The Bishop’s University wide receiver, who was drafted 10th by the British Columbia Lions in this year’s Canadian Football League (CFL) draft, was among three rookies to sign contracts. A total of 28 players took part in the four-day tryout camp.
“To tell you the truth, I am still in a bit of a state of shock at how fast things have happened in the past few weeks,” Gore told Share before leaving last week for the Packers’ Organized Team Activities (OTA). “I did not actually realize that I was invited to the orientation camp until I was there.

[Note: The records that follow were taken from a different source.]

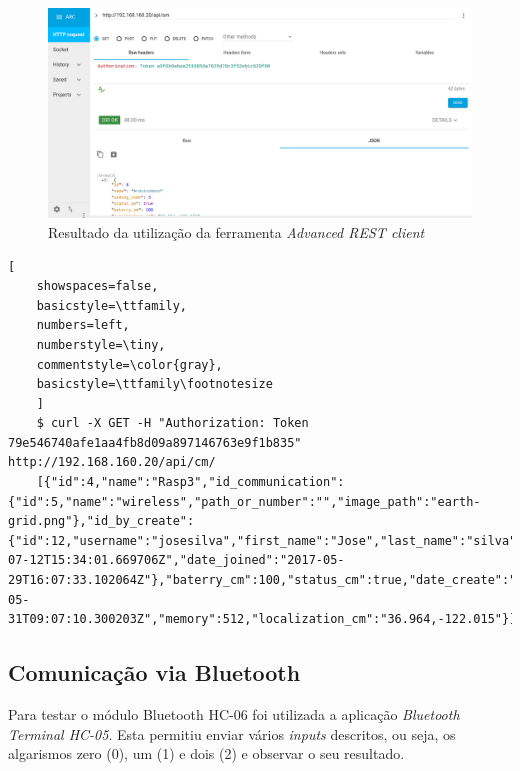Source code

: \begin{figure}[h]
	\centering
	\includegraphics[width=0.7\linewidth]{prints-web/API_teste1.png}
	\caption{Resultado da utilização da ferramenta \textit{Advanced REST client}}
	\label{testgrap}
\end{figure}

	\begin{lstlisting}[
	showspaces=false,
	basicstyle=\ttfamily,
	numbers=left,
	numberstyle=\tiny,
	commentstyle=\color{gray},
	basicstyle=\ttfamily\footnotesize
	]
	$ curl -X GET -H "Authorization: Token  79e546740afe1aa4fb8d09a897146763e9f1b835" http://192.168.160.20/api/cm/
	[{"id":4,"name":"Rasp3","id_communication":{"id":5,"name":"wireless","path_or_number":"","image_path":"earth-grid.png"},"id_by_create":{"id":12,"username":"josesilva","first_name":"Jose","last_name":"silva","email":"ruipedrooliveira@ua.pt","last_login":"2017-07-12T15:34:01.669706Z","date_joined":"2017-05-29T16:07:33.102064Z"},"baterry_cm":100,"status_cm":true,"date_create":"2017-05-31T09:07:10.300203Z","memory":512,"localization_cm":"36.964,-122.015"}]
	\end{lstlisting}
	
	


\subsection{Comunicação via Bluetooth }


Para testar o módulo Bluetooth HC-06 foi utilizada a aplicação \textit{Bluetooth Terminal HC-05}. Esta permitiu enviar vários \textit{inputs} descritos, ou seja,  os algarismos zero (0), um (1) e dois (2) e observar o seu resultado.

That’s when it really hit me.”
Gore said his first inkling that an NFL team was interested in him came late last month when Green Bay’s scouting department sent in a request to Bishop’s for some game film.
“The next thing I knew is that they said they wanted to bring me in,” said Gore, the recipient of an Antigua & Barbuda Association of Toronto scholarship last October.
“The workouts consisted of full practices with other players and lots of team meetings over the four days. But the biggest challenge was dealing with the huge playbook with about 500 pages. You had to learn on the fly and show the coaching staff you could apply that knowledge and make plays on the football field.
“I knew I could compete athletically with the Americans and I was smart enough, so I wasn’t fazed. After the last workout, I was summoned to the office and told that I would be getting a contract. That was pure music to my ears.”
Gore says he is looking forward to meeting the Packers’ talented wide receivers Donald Driver and Greg Jennings, and Aaron Rodgers who was the National Football Conference (NFC) Pro Bowl starting quarterback last January.
“Being around those quality players just observing their work ethic and learning from them will assist me in improving my game,” he said. “It’s great to be in the presence of such good people and players.”
Projected to be drafted early in the CFL draft, Gore dropped to the second round after the Canadian teams sensed he might be picked up by an NFL side. The CFL draft took place on the same weekend that Gore was in Wisconsin for the rookie camp.
Gore led Bishop’s Gaiters this season with 32 catches for 496 yards and five touchdowns. He was also third on the team with 7.0 special team tackles and he posted a career-high 114 yards on seven catches in the university’s playoff loss at Montreal last November.
Overall, he caught 72 balls in 29 regular-season games for 1172 yards in his four years with Bishop’s.
Gore said he was drawn to Bishop’s by the lure of playing for St. Vincent & the Grenadines-born Leroy Blugh, the first Black head coach of a Canadian university.
The former defensive lineman, who played 15 years in the CFL, and Gary Waterman of St. Francis Xavier University are the only Black Canadian university football head coaches.
“I was planning to go to the University of Toronto before changing my mind at the last moment and heading to Bishop’s,” said Gore who grew up in North York and attended Don Mills Collegiate before transferring to Newtonbrook Secondary School in Grade 12 to play football.
“I wanted to get out of Toronto and I was seeking some independence. I also attended French Immersion school, so I knew I could fit in, in Quebec. But having a coach like Blugh, who was also a father figure and someone I looked up to as a role model and a mentor, was huge for me. Being far away from home meant that I needed someone to look out for me and he admirably filled that role.”
Even though Green Bay has offered him a contract, Gore knows that he could be cut at any time without compensation since NFL contracts are not fully guaranteed. He plans to work hard in the OTA over the next few weeks before heading to training camp at the end of July.
“Eighty players are brought into training camp and 53 are taken,” he said. “I have to make sure that I am not one of the 27 that are cut before the season starts in September.”
Gore’s mother, Cassandra, is confident that her only child will make the Packers’ line-up.
“I am very proud of Shawn who has come a long way and I am certainly going to make some road trips to see him play during the upcoming season,” said the cousin of former Leeward Islands cricketer/manager Hugh Gore.
The reigning Bishop’s Male Athlete of the Year is the third player from his university to sign with an NFL team.